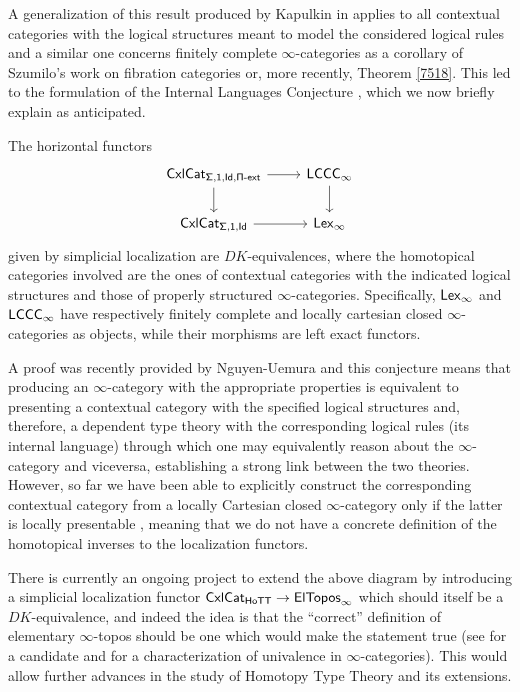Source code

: \noindent
A generalization of this result produced by Kapulkin in \cite{Kap17}
applies to all contextual categories with the
logical structures meant to model the considered logical rules and a similar one
concerns finitely complete $\infty$-categories as a corollary of Szumilo's
work on fibration categories \cite{Szu14} or, more recently, Theorem \ref{7518}.
This led to the formulation of the Internal Languages Conjecture \cite[Conj.\
3.7]{KL16}, which we now briefly explain as anticipated.

\begin{intlang}\label{intlang}
  The horizontal functors
  \[\begin{tikzcd}
    {\Cxl_{\Sigmas,\mathsf{1},\Ids,\Piext}} & \LCCCi \\
    {\Cxl_{\Sigmas,\mathsf{1},\Ids}} & \Lexi
    \arrow[from=2-1, to=2-2]
    \arrow[from=1-2, to=2-2]
    \arrow[from=1-1, to=2-1]
    \arrow[from=1-1, to=1-2]
  \end{tikzcd}\]
  given by simplicial localization are $DK$-equivalences, where the homotopical
  categories involved are the ones of contextual categories with the indicated
  logical structures and those of properly structured $\infty$-categories.
  Specifically, $\operatorname{\mathsf{Lex}_\infty}$ and $\operatorname{\mathsf{LCCC}_\infty}$ have respectively finitely complete and
  locally cartesian closed $\infty$-categories as objects, while their morphisms
  are left exact functors.
\end{intlang}

\noindent
A proof was recently provided by Nguyen-Uemura \cite{NU22} and this
conjecture means that producing an $\infty$-category with the appropriate
properties is equivalent to presenting a contextual category with the specified
logical structures and, therefore, a dependent type theory with the
corresponding logical rules (its internal language) through which
one may equivalently reason about the $\infty$-category and viceversa,
establishing a strong link between the two theories.
However, so far we have been able to explicitly construct the corresponding
contextual category from a locally Cartesian closed $\infty$-category only if
the latter is locally presentable \cite{Shu14}, meaning that we do not have a
concrete definition of the homotopical inverses to the localization functors.

\noindent
There is currently an ongoing project to 
extend the above diagram by introducing a simplicial localization
functor $\operatorname{\mathsf{CxlCat}}_{\mathsf{HoTT}}\rightarrow\operatorname{\mathsf{ElTopos}_\infty}$ which should itself be a
$DK$-equivalence, and indeed the idea is that the ``correct'' definition of
elementary $\infty$-topos should be one which would make the statement true (see
\cite{Ras18} for a candidate and \cite{Ras21} for a characterization of
univalence in $\infty$-categories). This would allow further advances in the
study of Homotopy Type Theory and its extensions.

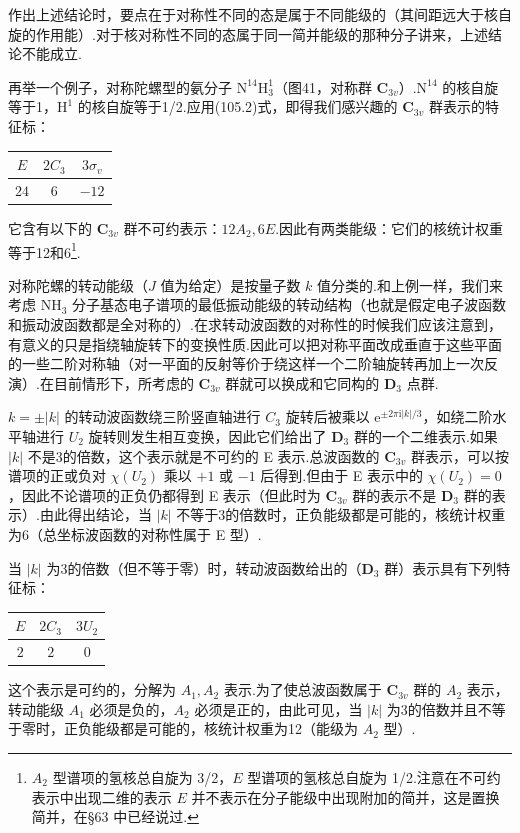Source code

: 作出上述结论时，要点在于对称性不同的态是属于不同能级的（其间距远大于核自旋的作用能）.对于核对称性不同的态属于同一简并能级的那种分子讲来，上述结论不能成立.

再举一个例子，对称陀螺型的氨分子 $\mathrm{N^{14}H_3^1}$（图41，对称群 $\boldsymbol{C}_{3v}$）.$\mathrm{N}^{14}$ 的核自旋等于1，$\mathrm{H}^1$ 的核自旋等于1/2.应用(105.2)式，即得我们感兴趣的 $\boldsymbol{C}_{3v}$ 群表示的特征标：
\begin{center}
\begin{tabular}{ccc}
  $E$ & $2C_3$ & $3\sigma_v$\\ \hline
  $24$ & $6$ & $-12$\\ \hline
\end{tabular}
\end{center}
它含有以下的 $\boldsymbol{C}_{3v}$ 群不可约表示：$12A_2,6E$.因此有两类能级：它们的核统计权重等于12和6\footnote{$A_2$ 型谱项的氢核总自旋为 3/2，$E$ 型谱项的氢核总自旋为 1/2.注意在不可约表示中出现二维的表示 $E$ 并不表示在分子能级中出现附加的简并，这是置换简并，在§63 中已经说过.}.

对称陀螺的转动能级（$J$ 值为给定）是按量子数 $k$ 值分类的.和上例一样，我们来考虑 $\mathrm{NH_3}$ 分子基态电子谱项的最低振动能级的转动结构（也就是假定电子波函数和振动波函数都是全对称的）.在求转动波函数的对称性的时候我们应该注意到，有意义的只是指绕轴旋转下的变换性质.因此可以把对称平面改成垂直于这些平面的一些二阶对称轴（对一平面的反射等价于绕这样一个二阶轴旋转再加上一次反演）.在目前情形下，所考虑的 $\boldsymbol{C}_{3v}$ 群就可以换成和它同构的 $\boldsymbol{D}_3$ 点群.

$k=\pm|k|$ 的转动波函数绕三阶竖直轴进行 $C_3$ 旋转后被乘以 $\mathrm{e}^{\pm2\pi\mathrm{i}|k|/3}$，如绕二阶水平轴进行 $U_2$ 旋转则发生相互变换，因此它们给出了 $\boldsymbol{D}_3$ 群的一个二维表示.如果 $|k|$ 不是3的倍数，这个表示就是不可约的 E 表示.总波函数的 $\boldsymbol{C}_{3v}$ 群表示，可以按谱项的正或负对 $\chi(U_2)$ 乘以 $+1$ 或 $-1$ 后得到.但由于 E 表示中的 $\chi(U_2)=0$，因此不论谱项的正负仍都得到 E 表示（但此时为 $\boldsymbol{C}_{3v}$ 群的表示不是 $\boldsymbol{D}_3$ 群的表示）.由此得出结论，当 $|k|$ 不等于3的倍数时，正负能级都是可能的，核统计权重为6（总坐标波函数的对称性属于 E 型）.

当 $|k|$ 为3的倍数（但不等于零）时，转动波函数给出的（$\boldsymbol{D}_3$ 群）表示具有下列特征标：
\begin{center}
\begin{tabular}{ccc}
  $E$ & $2C_3$ & $3U_2$\\ \hline
  $2$ & $2$ & $0$\\ \hline
\end{tabular}
\end{center}
这个表示是可约的，分解为 $A_1,A_2$ 表示.为了使总波函数属于 $\boldsymbol{C}_{3v}$ 群的 $A_2$ 表示，转动能级 $A_1$ 必须是负的，$A_2$ 必须是正的，由此可见，当 $|k|$ 为3的倍数并且不等于零时，正负能级都是可能的，核统计权重为12（能级为 $A_2$ 型）.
────────────────────────────────────────
THE PROBLEM
All lines from the beginning of the material through the line that holds "work on fibration", both included, should be returned exactly; please omit any pictures and add no other lines.

SOLUTION TO THIS PROBLEM
Source code

: \noindent
A generalization of this result produced by Kapulkin in \cite{Kap17}
applies to all contextual categories with the
logical structures meant to model the considered logical rules and a similar one
concerns finitely complete $\infty$-categories as a corollary of Szumilo's
work on fibration categories \cite{Szu14} or, more recently, Theorem \ref{7518}.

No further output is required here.